1. Field of the Invention
The present invention relates to an active spectrum sensing method of cognitive radio (CR) systems based on spectral correlation function (SCF). In this invention, the known pilots used for the primary users (PUs) are duplicated and reallocated in the subcarriers of CR signals. With this CR signal structure, the received signal of spectrum sensors will become correlated on the subcarriers when PU reoccupation occurs while the CR transmission is active, and thus PU activities can easily be detected by computing the spectral correlation function of the received signal.
2. Description of Related Art
In recent years, the wireless mobile communication technology provides users with a good spatial and temporal flexibility. However, the complexity of the wireless mobile channel characteristics, the limited radio spectrum resources, and emerging new businesses have been calling higher demands to wireless transmission technology for the flourishing development of wireless services.
With the rapid development of wireless communication technology, the spectrum scarcity problem has been gradually highlighted. The wireless spectrum resource has become one of the very precious resources. One survey of the U.S. Federal Communications Commission (FCC) shows that utilization of licensed spectrum in time and space is very low. For example, certain frequency bands have been allocated to a certain industry, but that industry does not use the entire bands. This example means that a considerable part of licensed bands is not utilized efficiently. The current utilization of the majority of the licensed spectrums is about 15% to 85%. Therefore, the FCC believes that the existing major problem is the static spectrum allocation of spectrum resources has not been fully utilized, instead of no spectrum is available.
The concept of CR was first proposed by Mitola in 1999. By cognizing environments, the CR system has the ability to improve the spectrum utilization by allocating unauthorized users (i.e., CR users) to the spectrum while the spectrum is idle at a specific time and in a specific space. This dynamic spectrum sharing can greatly increase the efficiency of spectrum utilization.
Spectrum detection system is essential to the CR technologies. The users of CR systems must monitor the spectrum changes in real-time so as to avoid any collision with an authorized user. Spectrum detection accuracy and reliability determine whether the normal communication for the authorized user can be assured. Currently available spectrum detection methods include matched filter detection, cyclostationary feature detection, and energy detection, etc. The matched filter detection needs to know the priori information of authorized user signals, such as modulation types, pulse shapings, and packet formats. The cyclostationary feature detection uses the spectral characteristics of the signals for detection, which has better detection performance at a low signal to noise ratio but with larger computational complexity. The energy detection is a traditional detection method; the greatest advantage of the energy detection is that the detector just needs to know the energy level of a signal in the frequency band to be detected without other a priori information of that signal. Therefore, the energy detection can be applied to the cognitive radio for a pre-crude detection to improve detection efficiency. However, the threshold of the energy detection is hard to set so that when the noise is uncertain it greatly influences the detection performance. Furthermore, the traditional energy detection only relies on the amount of energy as the base of judgment, which cannot distinguish between useful signals and interferences and noises, not mention to distinguish between the types of the received signals and modulation. The above defects will undoubtedly limit the use of energy detection in some circumstances.
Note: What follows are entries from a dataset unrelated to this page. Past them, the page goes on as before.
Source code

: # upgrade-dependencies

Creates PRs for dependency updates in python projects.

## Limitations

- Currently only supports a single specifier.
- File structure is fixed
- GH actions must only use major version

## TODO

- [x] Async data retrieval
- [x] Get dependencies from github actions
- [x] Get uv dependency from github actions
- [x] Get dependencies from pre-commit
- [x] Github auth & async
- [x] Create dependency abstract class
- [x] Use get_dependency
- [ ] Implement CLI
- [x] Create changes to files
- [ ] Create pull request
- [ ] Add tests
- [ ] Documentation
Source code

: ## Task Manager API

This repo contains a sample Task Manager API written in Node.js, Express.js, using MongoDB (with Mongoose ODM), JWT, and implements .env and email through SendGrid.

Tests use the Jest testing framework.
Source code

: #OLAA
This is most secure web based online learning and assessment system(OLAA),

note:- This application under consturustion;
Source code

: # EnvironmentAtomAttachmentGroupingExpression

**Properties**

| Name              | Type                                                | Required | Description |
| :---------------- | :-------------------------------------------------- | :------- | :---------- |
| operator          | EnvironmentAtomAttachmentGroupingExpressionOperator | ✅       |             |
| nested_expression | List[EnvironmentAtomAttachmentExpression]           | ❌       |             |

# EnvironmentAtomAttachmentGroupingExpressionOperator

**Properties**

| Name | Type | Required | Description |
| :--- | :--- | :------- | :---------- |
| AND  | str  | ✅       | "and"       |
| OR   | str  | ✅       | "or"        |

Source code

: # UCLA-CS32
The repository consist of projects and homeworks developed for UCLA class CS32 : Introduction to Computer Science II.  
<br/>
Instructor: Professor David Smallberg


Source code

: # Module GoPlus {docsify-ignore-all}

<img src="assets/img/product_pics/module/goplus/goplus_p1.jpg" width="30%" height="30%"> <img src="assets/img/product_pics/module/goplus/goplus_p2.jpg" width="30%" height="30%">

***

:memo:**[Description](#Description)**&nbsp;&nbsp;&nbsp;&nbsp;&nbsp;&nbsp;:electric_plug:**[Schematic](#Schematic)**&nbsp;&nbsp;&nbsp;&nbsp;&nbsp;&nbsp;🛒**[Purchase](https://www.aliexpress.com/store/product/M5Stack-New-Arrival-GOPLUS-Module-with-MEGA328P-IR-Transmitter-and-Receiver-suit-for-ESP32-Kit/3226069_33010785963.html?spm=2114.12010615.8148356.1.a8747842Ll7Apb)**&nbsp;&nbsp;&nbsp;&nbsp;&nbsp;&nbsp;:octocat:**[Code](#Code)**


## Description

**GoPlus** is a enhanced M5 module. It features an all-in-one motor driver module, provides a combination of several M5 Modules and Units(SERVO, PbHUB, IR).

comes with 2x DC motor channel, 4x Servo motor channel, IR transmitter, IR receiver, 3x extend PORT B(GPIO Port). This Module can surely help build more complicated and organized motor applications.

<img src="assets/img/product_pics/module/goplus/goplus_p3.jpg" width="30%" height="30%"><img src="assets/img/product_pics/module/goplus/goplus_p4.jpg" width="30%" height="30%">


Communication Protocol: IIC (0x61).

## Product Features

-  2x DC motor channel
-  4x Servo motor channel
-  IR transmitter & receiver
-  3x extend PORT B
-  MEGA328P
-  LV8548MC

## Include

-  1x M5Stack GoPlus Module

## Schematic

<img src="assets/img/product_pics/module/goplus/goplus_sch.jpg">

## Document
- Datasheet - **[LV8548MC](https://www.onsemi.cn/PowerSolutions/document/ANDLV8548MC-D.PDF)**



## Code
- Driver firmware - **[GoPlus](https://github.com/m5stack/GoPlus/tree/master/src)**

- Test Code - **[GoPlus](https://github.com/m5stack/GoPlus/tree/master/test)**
The spectrum sensing technology is one of the key technologies for the cognitive radio systems. Periodic spectrum sensing architecture can provide reliable sensing sensitivity. Through introducing a quiet period between sensing signal frames, the primary users (PUs) can be protected from interfering. However, too many intra-frame quiet periods for the cognitive radio signals might deteriorate the quality of service (QoS) for the cognitive radio network. To solve this problem, it has been suggested that the intra-frame quiet sensing periods can be replaced by performing active spectrum sensing and data transmission simultaneously. A cyclostationary feature detector which is robust to noise can be used for active sensing. Detecting the features of pilot signals in the primary user signals effectively improves the detection sensitivity in the active detection. Due to the interference from the transmission of the cognitive radio network, the active detection has shortcomings such as finite sensing performance. That would be unchanged for the fact that the same spectrum interference causes the decrease in detection performance, even used in combination with the cyclostationary feature detection. Therefore, there is still a need of a novel method which can meet the user's need in practical use.